Material shown =
○ ○ ○ ○ ○

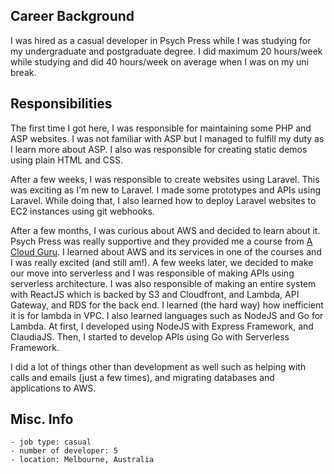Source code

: ## Career Background
I was hired as a casual developer in Psych Press while I was studying for my undergraduate and postgraduate degree. I did maximum 20 hours/week while studying and did 40 hours/week on average when I was on my uni break.

## Responsibilities
The first time I got here, I was responsible for maintaining some PHP and ASP websites. I was not familiar with ASP but I managed to fulfill my duty as I learn more about ASP. I also was responsible for creating static demos using plain HTML and CSS.

After a few weeks, I was responsible to create websites using Laravel. This was exciting as I'm new to Laravel. I made some prototypes and APIs using Laravel. While doing that, I also learned how to deploy Laravel websites to EC2 instances using git webhooks.

After a few months, I was curious about AWS and decided to learn about it. Psych Press was really supportive and they provided me a course from [A Cloud Guru](https://acloud.guru/). I learned about AWS and its services in one of the courses and I was really excited (and still am!). A few weeks later, we decided to make our move into serverless and I was responsible of making APIs using serverless architecture. I was also responsible of making an entire system with ReactJS which is backed by S3 and Cloudfront, and Lambda, API Gateway, and RDS for the back end. I learned (the hard way) how inefficient it is for lambda in VPC. I also learned languages such as NodeJS and Go for Lambda. At first, I developed using NodeJS with Express Framework, and ClaudiaJS. Then, I started to develop APIs using Go with Serverless Framework.

I did a lot of things other than development as well such as helping with calls and emails (just a few times), and migrating databases and applications to AWS.

## Misc. Info
    - job type: casual
    - number of developer: 5
    - location: Melbourne, Australia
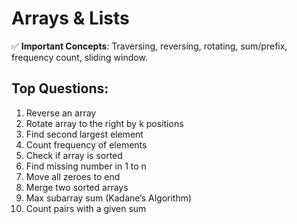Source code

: # Arrays & Lists

✅ **Important Concepts**: Traversing, reversing, rotating, sum/prefix, frequency count, sliding window.

## Top Questions:

1. Reverse an array  
2. Rotate array to the right by k positions  
3. Find second largest element  
4. Count frequency of elements  
5. Check if array is sorted  
6. Find missing number in 1 to n  
7. Move all zeroes to end  
8. Merge two sorted arrays  
9. Max subarray sum (Kadane’s Algorithm)  
10. Count pairs with a given sum  
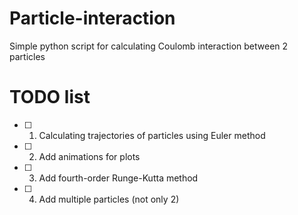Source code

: # Particle-interaction
Simple python script for calculating Coulomb interaction between 2 particles

# TODO list
- [ ] 1. Calculating trajectories of particles using Euler method
- [ ] 2. Add animations for plots
- [ ] 3. Add fourth-order Runge-Kutta method
- [ ] 4. Add multiple particles (not only 2)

○ ○ ○ ○ ○

Assignment = Every line of the listing that includes the word "number" belongs in the answer.

Answer to this exercise =
    - number of developer: 5
6. Find missing number in 1 to n  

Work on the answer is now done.